» **DIRECTIONS**
The answer consists only of the lines from the beginning of the listing below to the line holding "주로 신경쓰면서 해보았습니다.", inclusive, with every picture removed.

--- SOURCE DATA Enclosed Below ---

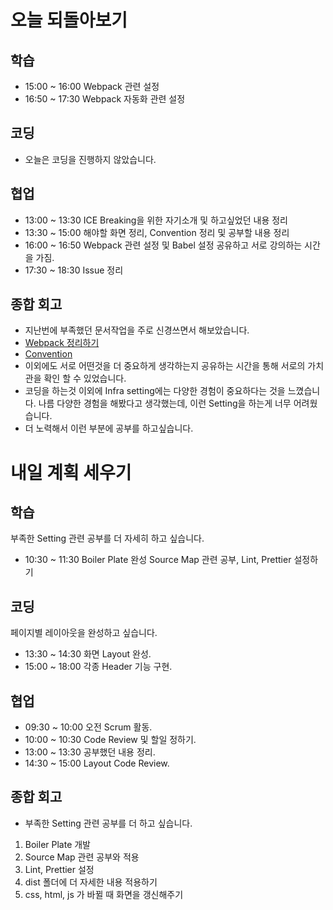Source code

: 
# 오늘 되돌아보기
## 학습
* 15:00 ~ 16:00 Webpack 관련 설정
* 16:50 ~ 17:30 Webpack 자동화 관련 설정

## 코딩
* 오늘은 코딩을 진행하지 않았습니다.

## 협업
* 13:00 ~ 13:30 ICE Breaking을 위한 자기소개 및 하고싶었던 내용 정리
* 13:30 ~ 15:00 해야할 화면 정리, Convention 정리 및 공부할 내용 정리
* 16:00 ~ 16:50 Webpack 관련 설정 및 Babel 설정 공유하고 서로 강의하는 시간을 가짐.
* 17:30 ~ 18:30 Issue 정리

## 종합 회고
* 지난번에 부족했던 문서작업을 주로 신경쓰면서 해보았습니다.
* [Webpack 정리하기](https://www.notion.so/codegiraffe/WebPack-024840d0695043d789485e6bcbf667ad)
* [Convention](https://www.notion.so/codegiraffe/Convention-5dc54007c31f427183a237b9932770c7)
* 이외에도 서로 어떤것을 더 중요하게 생각하는지 공유하는 시간을 통해 서로의 가치관을 확인 할 수 있었습니다.
* 코딩을 하는것 이외에 Infra setting에는 다양한 경험이 중요하다는 것을 느꼈습니다. 나름 다양한 경험을 해봤다고 생각했는데, 이런 Setting을 하는게 너무 어려웠습니다.
* 더 노력해서 이런 부분에 공부를 하고싶습니다.

# 내일 계획 세우기
## 학습
부족한 Setting 관련 공부를 더 자세히 하고 싶습니다.
* 10:30 ~ 11:30 Boiler Plate 완성 Source Map 관련 공부, Lint, Prettier 설정하기

## 코딩
페이지별 레이아웃을 완성하고 싶습니다.
* 13:30 ~ 14:30 화면 Layout 완성.
* 15:00 ~ 18:00 각종 Header 기능 구현.

## 협업
* 09:30 ~ 10:00 오전 Scrum 활동.
* 10:00 ~ 10:30 Code Review 및 할일 정하기.
* 13:00 ~ 13:30 공부했던 내용 정리.
* 14:30 ~ 15:00 Layout Code Review.

## 종합 회고
* 부족한 Setting 관련 공부를 더 하고 싶습니다.
1. Boiler Plate 개발
2. Source Map 관련 공부와 적용
3. Lint, Prettier 설정
4. dist 폴더에 더 자세한 내용 적용하기
5. css, html, js 가 바뀔 때 화면을 갱신해주기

--- End of Enclosed SOURCE DATA ---

» **FINAL ANSWER**
Source code

: 
# 오늘 되돌아보기
## 학습
* 15:00 ~ 16:00 Webpack 관련 설정
* 16:50 ~ 17:30 Webpack 자동화 관련 설정

## 코딩
* 오늘은 코딩을 진행하지 않았습니다.

## 협업
* 13:00 ~ 13:30 ICE Breaking을 위한 자기소개 및 하고싶었던 내용 정리
* 13:30 ~ 15:00 해야할 화면 정리, Convention 정리 및 공부할 내용 정리
* 16:00 ~ 16:50 Webpack 관련 설정 및 Babel 설정 공유하고 서로 강의하는 시간을 가짐.
* 17:30 ~ 18:30 Issue 정리

## 종합 회고
* 지난번에 부족했던 문서작업을 주로 신경쓰면서 해보았습니다.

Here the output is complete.